Depuis plus d'une semaine à présent, plusieurs Busards Saint-Martin ont choisi d'établir leurs quartiers de fin d'hivernage dans les collines sundgauviennes, Alsace du Sud. Hautes de 300 mètres plus ou moins, elles sont, en certains endroits reliques, la mémoire vivante d'anciennes pratiques agricoles collectives, où des cultures différentes étaient pratiquées, souvent en alternance, exigeant ainsi la discipline de tous, les biens répartis entre ces divisions du territoire, pour que chaque famille dispose tous les ans des différentes productions (blé, seigle, épeautre, avoine, orge et jachères pour le bétail). Ces paysages aux masses de couleurs simplifiées, souvent stigmatisés comme des traits d'archaïsme agraire, je les ai fait miens, tout comme ce village, aux portes du géant mulhousien, qui montre encore à travers sa ceinture de vergers et d'enclos potagers les gros dos des granges tournées vers la plaine.

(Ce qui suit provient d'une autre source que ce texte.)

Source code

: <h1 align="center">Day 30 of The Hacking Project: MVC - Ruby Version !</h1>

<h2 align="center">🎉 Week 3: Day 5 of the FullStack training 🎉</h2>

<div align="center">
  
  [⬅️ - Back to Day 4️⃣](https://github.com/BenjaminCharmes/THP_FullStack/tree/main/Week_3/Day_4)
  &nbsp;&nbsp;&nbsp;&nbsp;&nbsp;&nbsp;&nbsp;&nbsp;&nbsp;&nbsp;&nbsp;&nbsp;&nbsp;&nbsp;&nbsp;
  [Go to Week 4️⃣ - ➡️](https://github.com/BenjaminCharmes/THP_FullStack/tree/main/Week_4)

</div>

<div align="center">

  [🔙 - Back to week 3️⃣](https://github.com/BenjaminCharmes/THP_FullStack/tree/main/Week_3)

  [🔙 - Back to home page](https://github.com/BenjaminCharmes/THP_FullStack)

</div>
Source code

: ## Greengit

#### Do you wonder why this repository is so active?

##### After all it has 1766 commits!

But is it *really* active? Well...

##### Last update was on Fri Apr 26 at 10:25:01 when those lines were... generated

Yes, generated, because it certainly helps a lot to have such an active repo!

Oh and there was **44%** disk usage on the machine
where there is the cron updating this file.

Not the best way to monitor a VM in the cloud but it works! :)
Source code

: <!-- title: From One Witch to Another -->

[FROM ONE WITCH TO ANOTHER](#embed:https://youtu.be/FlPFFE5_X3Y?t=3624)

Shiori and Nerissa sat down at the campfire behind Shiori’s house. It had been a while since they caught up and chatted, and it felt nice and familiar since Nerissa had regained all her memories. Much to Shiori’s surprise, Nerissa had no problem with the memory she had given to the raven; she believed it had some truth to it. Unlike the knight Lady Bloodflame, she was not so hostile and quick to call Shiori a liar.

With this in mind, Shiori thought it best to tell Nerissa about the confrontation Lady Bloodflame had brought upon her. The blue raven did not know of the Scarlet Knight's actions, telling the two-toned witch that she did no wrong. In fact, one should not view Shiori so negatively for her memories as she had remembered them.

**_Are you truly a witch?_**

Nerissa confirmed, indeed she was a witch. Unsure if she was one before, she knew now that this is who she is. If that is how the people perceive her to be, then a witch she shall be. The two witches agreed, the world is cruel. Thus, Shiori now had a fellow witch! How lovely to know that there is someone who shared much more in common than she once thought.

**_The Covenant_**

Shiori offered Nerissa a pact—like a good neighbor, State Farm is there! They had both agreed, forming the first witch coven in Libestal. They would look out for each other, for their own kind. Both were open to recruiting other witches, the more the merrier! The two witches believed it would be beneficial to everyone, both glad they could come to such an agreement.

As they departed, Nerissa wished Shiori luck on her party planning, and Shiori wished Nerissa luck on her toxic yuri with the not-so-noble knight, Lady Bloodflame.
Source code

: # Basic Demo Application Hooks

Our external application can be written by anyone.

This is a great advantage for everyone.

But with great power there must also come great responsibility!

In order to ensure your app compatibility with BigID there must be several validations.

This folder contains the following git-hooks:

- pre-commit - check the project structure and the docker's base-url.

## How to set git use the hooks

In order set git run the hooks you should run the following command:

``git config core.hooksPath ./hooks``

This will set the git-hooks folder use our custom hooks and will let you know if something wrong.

C'est donc parmi les hommes qui en ce moment taillent les fruitiers et les arpents morcellés de vigne, que, sans se lasser, mais sans hâte, minutieux et opiniâtres, comme les gens d'ici, un couple de Busards Saint-Martin rôde à faible hauteur entre prairies de fauche, pâtures, haies vives, champs de labour, explorant le terrain dans ses moindres recoins, prêts à s'abattre sur une proie. Sveltes et légers, ils glissent au ras des herbes, pareils à des ombres silencieuses...

Aucun paysan que je rencontre et avec lequel je devise sur les affaires du ban ne les a remarqués ! Alors que tout-à-l'heure, tandis que Mr Munsch brûlait les branches de ses pommiers, coupées avec parcimonie et selon des critères précis, afin que l'arbre "respire", me dit-il, d'ailleurs il fait partie de la Société d'Arboriculture du village d'à côté, j'ai bien vu d'un oeil le mâle, à 50 mètres, zigzaguer, hésiter, tournoyer, s'arrêter sur une taupinière, le temps que Mr Munsch m'explique qu'il s'agit là d'arbres à tiges moyennes, pas hautes, et il repart dans sa quête méthodique, implacable malgré son apparente nonchalance... Je montre à l'arboriculteur cet oiseau : ah, c'est donc cela, à Büssard ou à Wej, que nos voisins allemands, toujours plus imagés dans leur vocabulaire, appelent "Kornweihe", ou Milan des graines (Korn, le grain de blé), pour sa propension à survoler les champs cultivés.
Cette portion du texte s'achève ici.